TRY IT
Report how many lines in the records hold the string "MagicaVoxel"; give the number and nothing else.

Segment Start: THE INPUT

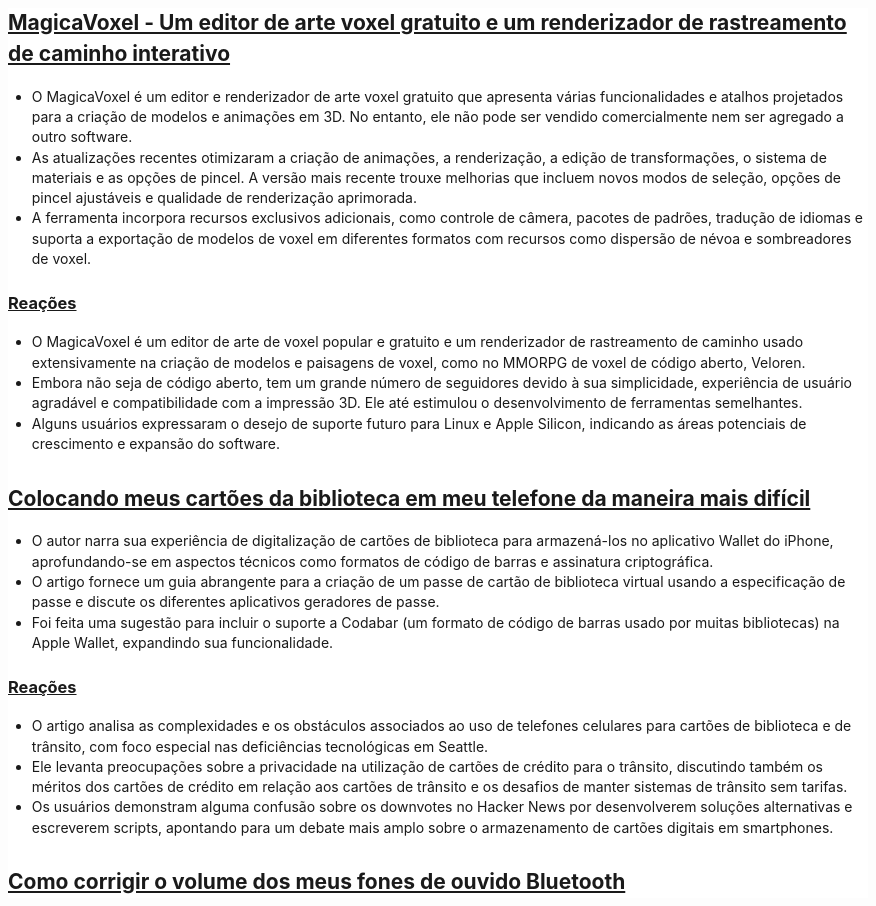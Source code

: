 ## [MagicaVoxel - Um editor de arte voxel gratuito e um renderizador de rastreamento de caminho interativo](https://ephtracy.github.io/)

- O MagicaVoxel é um editor e renderizador de arte voxel gratuito que apresenta várias funcionalidades e atalhos projetados para a criação de modelos e animações em 3D. No entanto, ele não pode ser vendido comercialmente nem ser agregado a outro software.
- As atualizações recentes otimizaram a criação de animações, a renderização, a edição de transformações, o sistema de materiais e as opções de pincel. A versão mais recente trouxe melhorias que incluem novos modos de seleção, opções de pincel ajustáveis e qualidade de renderização aprimorada.
- A ferramenta incorpora recursos exclusivos adicionais, como controle de câmera, pacotes de padrões, tradução de idiomas e suporta a exportação de modelos de voxel em diferentes formatos com recursos como dispersão de névoa e sombreadores de voxel.

### [Reações](https://news.ycombinator.com/item?id=38050106)

- O MagicaVoxel é um editor de arte de voxel popular e gratuito e um renderizador de rastreamento de caminho usado extensivamente na criação de modelos e paisagens de voxel, como no MMORPG de voxel de código aberto, Veloren.
- Embora não seja de código aberto, tem um grande número de seguidores devido à sua simplicidade, experiência de usuário agradável e compatibilidade com a impressão 3D. Ele até estimulou o desenvolvimento de ferramentas semelhantes.
- Alguns usuários expressaram o desejo de suporte futuro para Linux e Apple Silicon, indicando as áreas potenciais de crescimento e expansão do software.

## [Colocando meus cartões da biblioteca em meu telefone da maneira mais difícil](https://iliana.fyi/blog/ios-wallet-library-card/)

- O autor narra sua experiência de digitalização de cartões de biblioteca para armazená-los no aplicativo Wallet do iPhone, aprofundando-se em aspectos técnicos como formatos de código de barras e assinatura criptográfica.
- O artigo fornece um guia abrangente para a criação de um passe de cartão de biblioteca virtual usando a especificação de passe e discute os diferentes aplicativos geradores de passe.
- Foi feita uma sugestão para incluir o suporte a Codabar (um formato de código de barras usado por muitas bibliotecas) na Apple Wallet, expandindo sua funcionalidade.

### [Reações](https://news.ycombinator.com/item?id=38050535)

- O artigo analisa as complexidades e os obstáculos associados ao uso de telefones celulares para cartões de biblioteca e de trânsito, com foco especial nas deficiências tecnológicas em Seattle.
- Ele levanta preocupações sobre a privacidade na utilização de cartões de crédito para o trânsito, discutindo também os méritos dos cartões de crédito em relação aos cartões de trânsito e os desafios de manter sistemas de trânsito sem tarifas.
- Os usuários demonstram alguma confusão sobre os downvotes no Hacker News por desenvolverem soluções alternativas e escreverem scripts, apontando para um debate mais amplo sobre o armazenamento de cartões digitais em smartphones.

## [Como corrigir o volume dos meus fones de ouvido Bluetooth](https://blog.ornx.net/post/bluetooth-volume-fix/)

Segment End: THE INPUT

EXERCISE RESULT
3